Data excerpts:
- - -
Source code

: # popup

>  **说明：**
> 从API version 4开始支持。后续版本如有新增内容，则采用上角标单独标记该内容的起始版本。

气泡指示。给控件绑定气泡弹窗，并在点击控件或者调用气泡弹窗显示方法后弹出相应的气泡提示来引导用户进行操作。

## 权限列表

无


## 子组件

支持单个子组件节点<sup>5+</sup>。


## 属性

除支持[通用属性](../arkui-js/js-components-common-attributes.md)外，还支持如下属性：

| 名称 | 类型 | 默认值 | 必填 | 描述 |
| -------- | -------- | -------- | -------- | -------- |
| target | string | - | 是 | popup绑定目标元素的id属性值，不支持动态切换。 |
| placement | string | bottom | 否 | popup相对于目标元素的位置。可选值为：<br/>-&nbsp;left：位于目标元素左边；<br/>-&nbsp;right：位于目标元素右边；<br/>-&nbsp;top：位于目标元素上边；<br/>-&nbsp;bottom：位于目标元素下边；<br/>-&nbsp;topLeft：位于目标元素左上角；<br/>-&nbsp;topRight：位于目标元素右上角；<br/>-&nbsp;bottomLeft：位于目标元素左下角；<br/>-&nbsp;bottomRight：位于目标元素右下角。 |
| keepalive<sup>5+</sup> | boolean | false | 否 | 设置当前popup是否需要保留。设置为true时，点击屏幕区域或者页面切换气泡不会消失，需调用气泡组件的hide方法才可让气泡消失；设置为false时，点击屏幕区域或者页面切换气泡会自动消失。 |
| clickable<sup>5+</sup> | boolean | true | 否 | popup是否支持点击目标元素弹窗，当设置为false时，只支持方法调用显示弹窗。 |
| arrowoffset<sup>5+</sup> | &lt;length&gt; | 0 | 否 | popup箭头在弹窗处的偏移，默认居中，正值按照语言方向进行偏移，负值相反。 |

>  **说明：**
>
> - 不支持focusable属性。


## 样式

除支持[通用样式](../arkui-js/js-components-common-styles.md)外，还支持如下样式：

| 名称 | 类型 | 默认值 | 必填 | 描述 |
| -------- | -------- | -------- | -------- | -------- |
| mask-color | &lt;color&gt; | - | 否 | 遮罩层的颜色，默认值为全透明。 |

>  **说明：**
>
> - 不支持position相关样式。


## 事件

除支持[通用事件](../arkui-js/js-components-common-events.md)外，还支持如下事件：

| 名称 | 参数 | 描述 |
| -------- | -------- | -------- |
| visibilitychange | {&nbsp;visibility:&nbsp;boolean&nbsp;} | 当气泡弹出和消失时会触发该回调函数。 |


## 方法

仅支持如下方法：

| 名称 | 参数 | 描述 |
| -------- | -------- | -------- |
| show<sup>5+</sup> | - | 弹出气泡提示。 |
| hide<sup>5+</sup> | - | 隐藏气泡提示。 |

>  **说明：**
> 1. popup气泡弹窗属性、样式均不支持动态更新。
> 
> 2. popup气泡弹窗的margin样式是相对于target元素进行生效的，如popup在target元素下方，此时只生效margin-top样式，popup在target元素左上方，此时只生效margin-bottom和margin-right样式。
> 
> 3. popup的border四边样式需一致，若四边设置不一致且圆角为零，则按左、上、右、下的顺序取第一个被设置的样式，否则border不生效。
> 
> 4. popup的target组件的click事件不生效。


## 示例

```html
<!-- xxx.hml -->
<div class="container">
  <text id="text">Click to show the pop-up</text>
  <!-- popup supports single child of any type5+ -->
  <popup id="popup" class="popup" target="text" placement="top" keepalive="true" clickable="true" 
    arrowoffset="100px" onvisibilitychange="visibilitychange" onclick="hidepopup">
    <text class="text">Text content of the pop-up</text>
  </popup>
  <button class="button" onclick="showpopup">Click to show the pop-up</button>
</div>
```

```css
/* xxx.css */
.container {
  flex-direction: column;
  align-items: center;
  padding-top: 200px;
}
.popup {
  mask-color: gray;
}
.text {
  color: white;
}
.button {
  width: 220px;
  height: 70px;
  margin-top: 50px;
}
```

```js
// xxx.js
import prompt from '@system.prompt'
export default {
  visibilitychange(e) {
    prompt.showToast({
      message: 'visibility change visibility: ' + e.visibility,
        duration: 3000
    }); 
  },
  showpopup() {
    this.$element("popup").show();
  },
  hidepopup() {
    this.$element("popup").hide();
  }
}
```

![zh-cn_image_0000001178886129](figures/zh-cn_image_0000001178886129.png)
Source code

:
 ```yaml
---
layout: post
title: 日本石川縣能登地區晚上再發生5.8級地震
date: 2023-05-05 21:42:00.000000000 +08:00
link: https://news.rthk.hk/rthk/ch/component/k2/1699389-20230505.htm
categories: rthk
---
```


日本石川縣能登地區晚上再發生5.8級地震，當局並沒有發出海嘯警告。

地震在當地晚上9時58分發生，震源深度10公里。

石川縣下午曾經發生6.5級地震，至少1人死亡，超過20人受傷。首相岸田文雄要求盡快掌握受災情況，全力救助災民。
- - -
**WHAT YOU NEED TO DO**
The answer must consist of every line from the entries above that contains "hidepopup".

**WRITTEN RESPONSE**
    arrowoffset="100px" onvisibilitychange="visibilitychange" onclick="hidepopup">
  hidepopup() {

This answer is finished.